La embajadora de Suecia en Managua, señora Eva Zetterberg, declaró a los periodistas que “son los nicaragüenses mismos quienes tienen que tomar las decisiones”. (LA PRENSA, jueves 19 de mayo, 2005). Se refería la embajadora sueca, a la presencia en Nicaragua de una comisión de la Organización de Estados Americanos (OEA), que fue invitada por el Gobierno del presidente Enrique Bolaños para que viniera a examinar la crisis institucional interna que sufre el país y, supuestamente, para que proponga alguna solución a los actores políticos. De otra manera ¿qué sentido tendría que dicha misión viniera a Nicaragua?
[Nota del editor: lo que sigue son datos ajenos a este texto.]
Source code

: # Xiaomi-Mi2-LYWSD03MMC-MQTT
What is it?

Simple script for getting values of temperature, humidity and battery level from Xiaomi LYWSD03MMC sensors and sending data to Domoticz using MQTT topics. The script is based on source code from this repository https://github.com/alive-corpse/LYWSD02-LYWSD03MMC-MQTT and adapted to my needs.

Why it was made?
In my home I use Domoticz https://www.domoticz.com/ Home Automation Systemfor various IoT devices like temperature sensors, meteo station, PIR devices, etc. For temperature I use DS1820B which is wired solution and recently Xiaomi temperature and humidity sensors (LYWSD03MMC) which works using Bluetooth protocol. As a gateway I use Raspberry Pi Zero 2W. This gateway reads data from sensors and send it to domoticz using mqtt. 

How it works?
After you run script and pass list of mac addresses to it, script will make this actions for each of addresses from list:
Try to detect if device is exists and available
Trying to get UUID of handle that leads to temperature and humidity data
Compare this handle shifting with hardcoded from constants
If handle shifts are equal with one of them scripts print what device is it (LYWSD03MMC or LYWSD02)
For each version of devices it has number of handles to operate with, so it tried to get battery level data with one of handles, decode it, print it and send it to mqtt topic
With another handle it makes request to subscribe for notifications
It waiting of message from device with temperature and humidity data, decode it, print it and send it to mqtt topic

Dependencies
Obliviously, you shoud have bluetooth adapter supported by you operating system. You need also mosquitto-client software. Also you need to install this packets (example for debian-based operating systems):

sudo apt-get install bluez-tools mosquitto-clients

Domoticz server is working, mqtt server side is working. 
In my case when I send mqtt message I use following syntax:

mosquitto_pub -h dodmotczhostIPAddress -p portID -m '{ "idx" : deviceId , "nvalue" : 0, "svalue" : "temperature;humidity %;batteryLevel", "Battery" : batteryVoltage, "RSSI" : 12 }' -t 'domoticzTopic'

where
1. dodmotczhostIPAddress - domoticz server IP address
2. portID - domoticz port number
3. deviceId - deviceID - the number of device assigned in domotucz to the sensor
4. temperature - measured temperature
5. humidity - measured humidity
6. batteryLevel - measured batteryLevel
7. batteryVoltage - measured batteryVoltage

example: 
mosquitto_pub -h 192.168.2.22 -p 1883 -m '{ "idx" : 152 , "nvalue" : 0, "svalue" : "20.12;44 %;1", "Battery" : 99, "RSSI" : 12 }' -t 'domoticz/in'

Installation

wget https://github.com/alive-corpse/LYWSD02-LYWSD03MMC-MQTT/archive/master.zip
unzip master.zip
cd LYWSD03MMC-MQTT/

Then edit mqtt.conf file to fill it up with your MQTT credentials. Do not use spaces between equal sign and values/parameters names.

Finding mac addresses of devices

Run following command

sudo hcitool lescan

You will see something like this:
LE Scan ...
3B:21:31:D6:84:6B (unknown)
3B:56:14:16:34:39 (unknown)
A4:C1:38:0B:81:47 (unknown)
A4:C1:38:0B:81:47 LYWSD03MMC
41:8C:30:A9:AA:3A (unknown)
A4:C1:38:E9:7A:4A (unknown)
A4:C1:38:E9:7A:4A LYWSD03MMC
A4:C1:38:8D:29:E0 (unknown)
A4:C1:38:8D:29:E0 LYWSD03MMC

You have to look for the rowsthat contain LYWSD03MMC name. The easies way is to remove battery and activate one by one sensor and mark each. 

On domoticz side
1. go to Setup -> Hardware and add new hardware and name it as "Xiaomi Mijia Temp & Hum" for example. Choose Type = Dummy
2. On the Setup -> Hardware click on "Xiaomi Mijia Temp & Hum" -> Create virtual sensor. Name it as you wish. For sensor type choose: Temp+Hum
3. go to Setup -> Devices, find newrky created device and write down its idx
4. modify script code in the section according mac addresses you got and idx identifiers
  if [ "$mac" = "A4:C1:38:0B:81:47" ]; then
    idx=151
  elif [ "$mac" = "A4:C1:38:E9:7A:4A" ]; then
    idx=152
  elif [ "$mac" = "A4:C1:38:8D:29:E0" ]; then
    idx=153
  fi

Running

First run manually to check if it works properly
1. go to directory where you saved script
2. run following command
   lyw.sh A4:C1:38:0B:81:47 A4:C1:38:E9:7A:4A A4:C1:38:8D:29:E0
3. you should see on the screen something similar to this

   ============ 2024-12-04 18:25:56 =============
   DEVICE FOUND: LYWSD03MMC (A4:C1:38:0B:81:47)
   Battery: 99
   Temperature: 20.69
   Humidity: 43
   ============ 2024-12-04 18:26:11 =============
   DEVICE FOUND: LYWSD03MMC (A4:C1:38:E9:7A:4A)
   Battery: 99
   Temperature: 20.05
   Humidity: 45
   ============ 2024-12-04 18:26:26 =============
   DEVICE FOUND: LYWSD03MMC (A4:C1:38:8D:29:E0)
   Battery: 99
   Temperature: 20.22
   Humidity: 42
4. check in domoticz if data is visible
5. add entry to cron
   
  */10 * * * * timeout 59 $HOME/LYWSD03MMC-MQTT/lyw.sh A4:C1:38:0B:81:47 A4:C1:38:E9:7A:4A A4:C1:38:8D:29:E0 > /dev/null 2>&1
“No pienso que ellos —los comisionados de la OEA— vienen con una solución para ustedes (nicaragüenses), son los nicaragüenses mismos que tienen que tomar las decisiones de ponerse adelante, pero pueden contribuir para comenzar el diálogo de nuevo, y lo más importante ahora es que se pongan de acuerdo para obtener la decisión del FMI”, declaró la embajadora sueca, aludiendo también al peligro de que Nicaragua quede fuera del programa del Fondo y que pierda por eso un considerable apoyo financiero externo.
A finales del año pasado, otra embajadora euro-nórdica recomendó que para resolver la crisis institucional de Nicaragua los políticos se pusieran de acuerdo en posponer la ejecución de las reformas constitucionales aprobadas por el Poder Legislativo —las cuales, como se sabe, son rechazadas por el Presidente de la República porque considera que alteran el balance democrático de los poderes del Estado—, hasta que asuma un nuevo Gobierno, en enero del año 2007.
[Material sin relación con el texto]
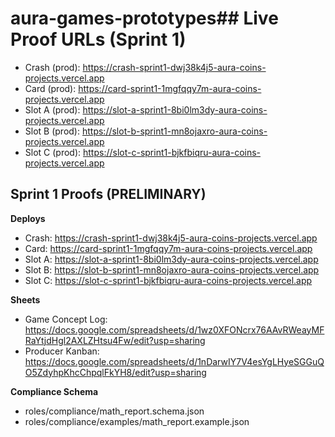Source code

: # aura-games-prototypes## Live Proof URLs (Sprint 1)

- Crash (prod): https://crash-sprint1-dwj38k4j5-aura-coins-projects.vercel.app
- Card  (prod): https://card-sprint1-1mgfqqy7m-aura-coins-projects.vercel.app
- Slot A (prod): https://slot-a-sprint1-8bi0lm3dy-aura-coins-projects.vercel.app
- Slot B (prod): https://slot-b-sprint1-mn8ojaxro-aura-coins-projects.vercel.app
- Slot C (prod): https://slot-c-sprint1-bjkfbiqru-aura-coins-projects.vercel.app
## Sprint 1  Proofs (PRELIMINARY)

**Deploys**
- Crash:  https://crash-sprint1-dwj38k4j5-aura-coins-projects.vercel.app
- Card:   https://card-sprint1-1mgfqqy7m-aura-coins-projects.vercel.app
- Slot A: https://slot-a-sprint1-8bi0lm3dy-aura-coins-projects.vercel.app
- Slot B: https://slot-b-sprint1-mn8ojaxro-aura-coins-projects.vercel.app
- Slot C: https://slot-c-sprint1-bjkfbiqru-aura-coins-projects.vercel.app

**Sheets**
- Game Concept Log: https://docs.google.com/spreadsheets/d/1wz0XFONcrx76AAvRWeayMFRaYtjdHgl2AXLZHtsu4Fw/edit?usp=sharing
- Producer Kanban:  https://docs.google.com/spreadsheets/d/1nDarwIY7V4esYgLHyeSGGuQO5ZdyhpKhcChpqlFkYH8/edit?usp=sharing

**Compliance Schema**
- roles/compliance/math_report.schema.json
- roles/compliance/examples/math_report.example.json
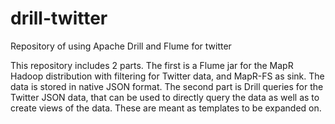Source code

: # drill-twitter
Repository of using Apache Drill and Flume for twitter

This repository includes 2 parts. The first is a Flume jar for the MapR Hadoop distribution with filtering for Twitter data,
and MapR-FS as sink. The data is stored in native JSON format. The second part is Drill queries for the Twitter JSON data,
that can be used to directly query the data as well as to create views of the data. These are meant as templates to be expanded on.
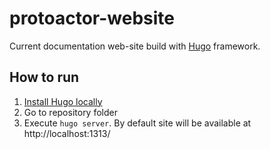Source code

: # protoactor-website

Current documentation web-site build with [Hugo](https://gohugo.io/getting-started/quick-start/) framework.

## How to run 

1. [Install Hugo locally](https://gohugo.io/getting-started/installing/)
2. Go to repository folder
3. Execute `hugo server`. By default site will be available at http://localhost:1313/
Sin embargo aquel consejo prudente fue desdeñado por los creadores y protagonistas de la crisis, y lo más probable es que también menosprecien la recomendación de la Embajadora de Suecia, de que los mismos nicaragüenses resuelvan sus problemas.
Este es un problema histórico, recurrente y hasta ahora insoluble en Nicaragua: los líderes políticos saben muy bien qué es lo mejor para el país y a fin de resolver los inevitables problemas, contradicciones y crisis que surgen en el ejercicio del poder gubernamental, pero siempre hacen lo contrario. Además, a menudo ellos se pronuncian en contra de cualquier forma de injerencia extranjera en los asuntos internos del país, pero siempre están esperando que las soluciones vengan desde afuera, sobre todo si vienen acompañadas de buenas cantidades de dinero en forma de donaciones, préstamos o por cualquier otro concepto.
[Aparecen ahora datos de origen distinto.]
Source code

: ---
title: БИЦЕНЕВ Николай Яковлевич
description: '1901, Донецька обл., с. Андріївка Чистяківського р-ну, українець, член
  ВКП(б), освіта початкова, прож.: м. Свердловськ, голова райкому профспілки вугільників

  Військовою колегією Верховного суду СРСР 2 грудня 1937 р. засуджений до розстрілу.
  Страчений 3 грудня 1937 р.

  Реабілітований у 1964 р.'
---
Se dice que la solidez de las instituciones de la sociedad y la inteligencia de sus líderes se miden precisamente en los momentos de crisis, con su habilidad para enfrentarlos y resolverlos. Es cierto. Pero no sólo la solidez de las instituciones y la inteligencia de los líderes políticos es lo que se mide en las circunstancias de crisis, sino también, en sentido contrario pero complementario, el nivel de su irresponsabilidad, la magnitud de su soberbia y del desprecio que sienten por la nación en la que viven y de la que viven, y la que de una u otra manera les ha confiado su suerte.
Nicaragua tiene tanto potencial material y humano, que es capaz de crecer económicamente a pesar de sus políticos y de las crisis que éstos provocan y se empeñan en agravar. O sea que se podría estar mucho mejor. Nicaragua está a punto de sufrir un colapso energético de imprevisibles consecuencias e inclusive podría perder una cuantiosa y vital ayuda económica externa, porque sus políticos aprueban leyes desestabilizadoras pero bloquean las que se necesitan, e imponen sus puntos de vista e intereses particulares al precio que sea.
O sea que las raíces de la crisis son subjetivas y por lo tanto sería relativamente fácil resolverla. La verdad es que si los titulares del Ejecutivo y el Ejecutivo quisieran resolver la crisis y permitirle a Nicaragua caminar hacia adelante, al paso firme y rápido que está en capacidad de andar, lo podrían hacer cuanto antes, dentro o fuera de eso que llaman “diálogo nacional”. Bastaría, por ejemplo, ponerse de acuerdo en dejar para el próximo período gubernamental la ejecución de las reformas que aprobó la Asamblea Nacional, o su revocación, lo cual sería ser un mandato expreso de los ciudadanos en las elecciones de noviembre del próximo año.